Push ups, yes, that could be seen as hazing unless you are on a sports team. I hate to think we've come to realize what South Park lampooned as "Sarcastiball", where we've taken all the difficulty out of sports (or whatever) just because Timmy feels "hazed" because he's asked to put up chairs for wearing black socks instead of his Scout socks, or re-clean his patrol pot because there's still caked-on chilli in the pot. That's not hazing, that's a consequence of not complying with the rules.

 

I wouldn't even mention frat hazing. I was in a frat in college in the 1980s. I hate to tell you the stuff I had to endure that would most likely get folks arrested these days. 

 

One could argue that any consequence could be construed by someone humiliating. Being asked to do KP correctly might embarrass Timmy but not Johnny. Heck, I had a kid once that considered saying the Scout Oath in front of other people to be embarrassing, yet the kid who stuttered seemed to manage it just fine. 

 

My troop doesn't do uniform inspections. In the nuclear fireball that is my troops old policies and procedures, the PLC hasn't gotten around to that yet. As for cleaning, the SPL assigns a different patrol each week to be the service patrol, which involves vacuuming and reseting the meeting room.
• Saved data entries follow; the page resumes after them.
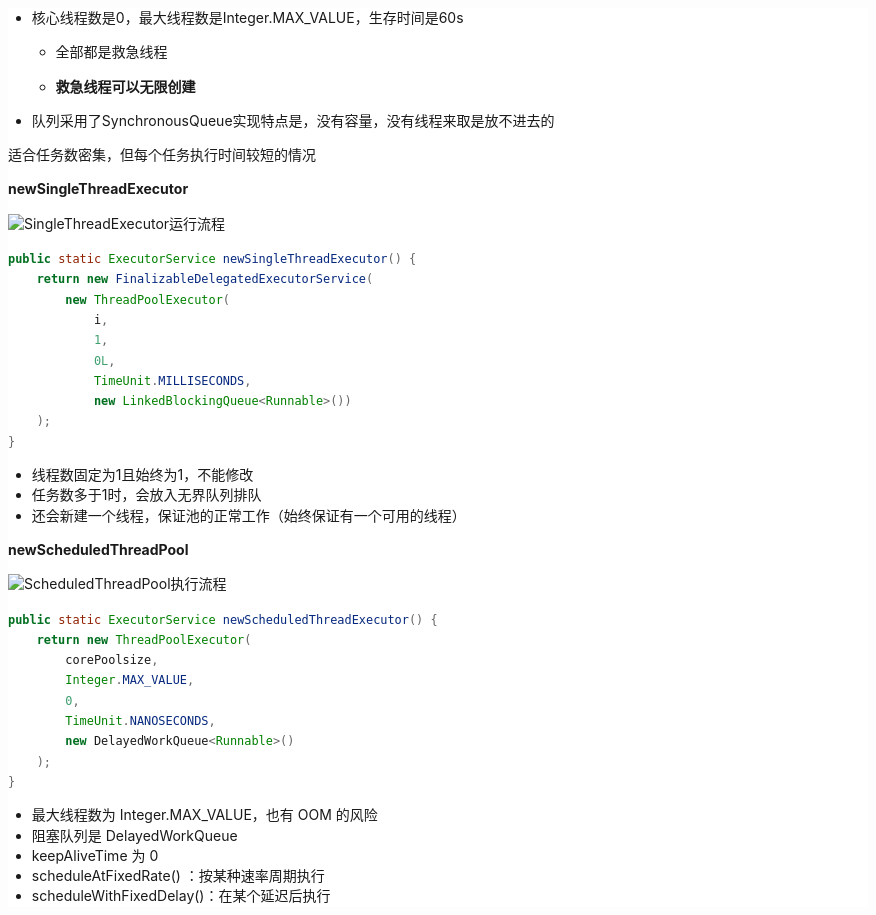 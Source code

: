 - 核心线程数是0，最大线程数是Integer.MAX_VALUE，生存时间是60s

  - 全部都是救急线程

  - **救急线程可以无限创建**

- 队列采用了SynchronousQueue实现特点是，没有容量，没有线程来取是放不进去的

适合任务数密集，但每个任务执行时间较短的情况



**newSingleThreadExecutor**

![SingleThreadExecutor运行流程](https://cdn.tobebetterjavaer.com/tobebetterjavaer/images/sidebar/sanfene/javathread-72.png)

```java
public static ExecutorService newSingleThreadExecutor() {
    return new FinalizableDelegatedExecutorService(
    	new ThreadPoolExecutor(
            i, 
            1,
            0L,
            TimeUnit.MILLISECONDS,
            new LinkedBlockingQueue<Runnable>())
    );
}
```

- 线程数固定为1且始终为1，不能修改
- 任务数多于1时，会放入无界队列排队
- 还会新建一个线程，保证池的正常工作（始终保证有一个可用的线程）



**newScheduledThreadPool**

![ScheduledThreadPool执行流程](https://cdn.tobebetterjavaer.com/tobebetterjavaer/images/sidebar/sanfene/javathread-75.png)

```java
public static ExecutorService newScheduledThreadExecutor() {
    return new ThreadPoolExecutor(
        corePoolsize,
        Integer.MAX_VALUE,
        0,
        TimeUnit.NANOSECONDS,
        new DelayedWorkQueue<Runnable>()
    );
}
```

- 最大线程数为 Integer.MAX_VALUE，也有 OOM 的风险
- 阻塞队列是 DelayedWorkQueue
- keepAliveTime 为 0
- scheduleAtFixedRate() ：按某种速率周期执行
- scheduleWithFixedDelay()：在某个延迟后执行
Yup, we have that too. And the guys who join that patrol to help clean after the meeting are the guys who talked during the meeting or acted in an un-Scouting fashion. Usually just 1-2 and not every meeting, but once in a while. No one has ever gone to psychiatric counseling as a result. We did have one kid that refused to help and we had an impromptu SMC to discuss his actions and consequences. Parents supported it.

 

Like I said, for the most part our parents support the consequences we dish out. They expect the same from their kids at home. Any parents who don't like it -- and there have been a handful in the 12 years I have been here -- find another local troop that's more touchy-feeley and will hand out cookies and pat their kid on the head as they leave no matter that they do. ;)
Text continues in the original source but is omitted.